▶ _Supplied information_

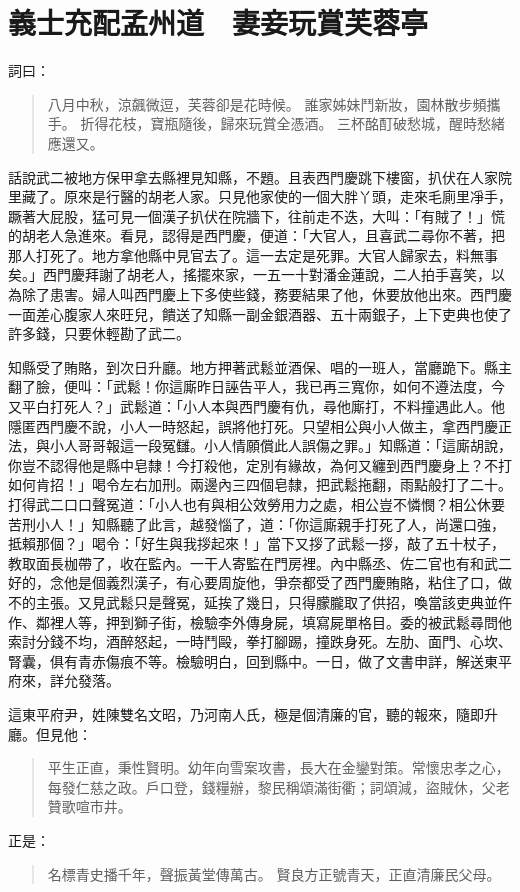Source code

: 
\chapter{義士充配孟州道　妻妾玩賞芙蓉亭}

詞曰：
\begin{quote}
八月中秋，涼飆微逗，芙蓉卻是花時候。
誰家姊妹鬥新妝，園林散步頻攜手。
折得花枝，寶瓶隨後，歸來玩賞全憑酒。
三杯酩酊破愁城，醒時愁緒應還又。
\end{quote}

話說武二被地方保甲拿去縣裡見知縣，不題。且表西門慶跳下樓窗，扒伏在人家院里藏了。原來是行醫的胡老人家。只見他家使的一個大胖丫頭，走來毛廁里凈手，蹶著大屁股，猛可見一個漢子扒伏在院牆下，往前走不迭，大叫：「有賊了！」慌的胡老人急進來。看見，認得是西門慶，便道：「大官人，且喜武二尋你不著，把那人打死了。地方拿他縣中見官去了。這一去定是死罪。大官人歸家去，料無事矣。」西門慶拜謝了胡老人，搖擺來家，一五一十對潘金蓮說，二人拍手喜笑，以為除了患害。婦人叫西門慶上下多使些錢，務要結果了他，休要放他出來。西門慶一面差心腹家人來旺兒，饋送了知縣一副金銀酒器、五十兩銀子，上下吏典也使了許多錢，只要休輕勘了武二。

知縣受了賄賂，到次日升廳。地方押著武鬆並酒保、唱的一班人，當廳跪下。縣主翻了臉，便叫：「武鬆！你這廝昨日誣告平人，我已再三寬你，如何不遵法度，今又平白打死人？」武鬆道：「小人本與西門慶有仇，尋他廝打，不料撞遇此人。他隱匿西門慶不說，小人一時怒起，誤將他打死。只望相公與小人做主，拿西門慶正法，與小人哥哥報這一段冤讎。小人情願償此人誤傷之罪。」知縣道：「這廝胡說，你豈不認得他是縣中皂隸！今打殺他，定別有緣故，為何又纏到西門慶身上？不打如何肯招！」喝令左右加刑。兩邊內三四個皂隸，把武鬆拖翻，雨點般打了二十。打得武二口口聲冤道：「小人也有與相公效勞用力之處，相公豈不憐憫？相公休要苦刑小人！」知縣聽了此言，越發惱了，道：「你這廝親手打死了人，尚還口強，抵賴那個？」喝令：「好生與我拶起來！」當下又拶了武鬆一拶，敲了五十杖子，教取面長枷帶了，收在監內。一干人寄監在門房裡。內中縣丞、佐二官也有和武二好的，念他是個義烈漢子，有心要周旋他，爭奈都受了西門慶賄賂，粘住了口，做不的主張。又見武鬆只是聲冤，延挨了幾日，只得朦朧取了供招，喚當該吏典並仵作、鄰裡人等，押到獅子街，檢驗李外傳身屍，填寫屍單格目。委的被武鬆尋問他索討分錢不均，酒醉怒起，一時鬥毆，拳打腳踢，撞跌身死。左肋、面門、心坎、腎囊，俱有青赤傷痕不等。檢驗明白，回到縣中。一日，做了文書申詳，解送東平府來，詳允發落。

這東平府尹，姓陳雙名文昭，乃河南人氏，極是個清廉的官，聽的報來，隨即升廳。但見他：
\begin{quote}
平生正直，秉性賢明。幼年向雪案攻書，長大在金鑾對策。常懷忠孝之心，每發仁慈之政。戶口登，錢糧辦，黎民稱頌滿街衢；詞頌減，盜賊休，父老贊歌喧市井。
\end{quote}
正是：
\begin{quote}
名標青史播千年，聲振黃堂傳萬古。
賢良方正號青天，正直清廉民父母。
\end{quote}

▶ _Aim of the task_
Give back, exactly as written, the lines from the top of the material above to the line containing "話說武二被地方保甲拿去縣裡見", both included; skip every picture.

▶ _Answer to this exercise_
Source code

: 
\chapter{義士充配孟州道　妻妾玩賞芙蓉亭}

詞曰：
\begin{quote}
八月中秋，涼飆微逗，芙蓉卻是花時候。
誰家姊妹鬥新妝，園林散步頻攜手。
折得花枝，寶瓶隨後，歸來玩賞全憑酒。
三杯酩酊破愁城，醒時愁緒應還又。
\end{quote}

話說武二被地方保甲拿去縣裡見知縣，不題。且表西門慶跳下樓窗，扒伏在人家院里藏了。原來是行醫的胡老人家。只見他家使的一個大胖丫頭，走來毛廁里凈手，蹶著大屁股，猛可見一個漢子扒伏在院牆下，往前走不迭，大叫：「有賊了！」慌的胡老人急進來。看見，認得是西門慶，便道：「大官人，且喜武二尋你不著，把那人打死了。地方拿他縣中見官去了。這一去定是死罪。大官人歸家去，料無事矣。」西門慶拜謝了胡老人，搖擺來家，一五一十對潘金蓮說，二人拍手喜笑，以為除了患害。婦人叫西門慶上下多使些錢，務要結果了他，休要放他出來。西門慶一面差心腹家人來旺兒，饋送了知縣一副金銀酒器、五十兩銀子，上下吏典也使了許多錢，只要休輕勘了武二。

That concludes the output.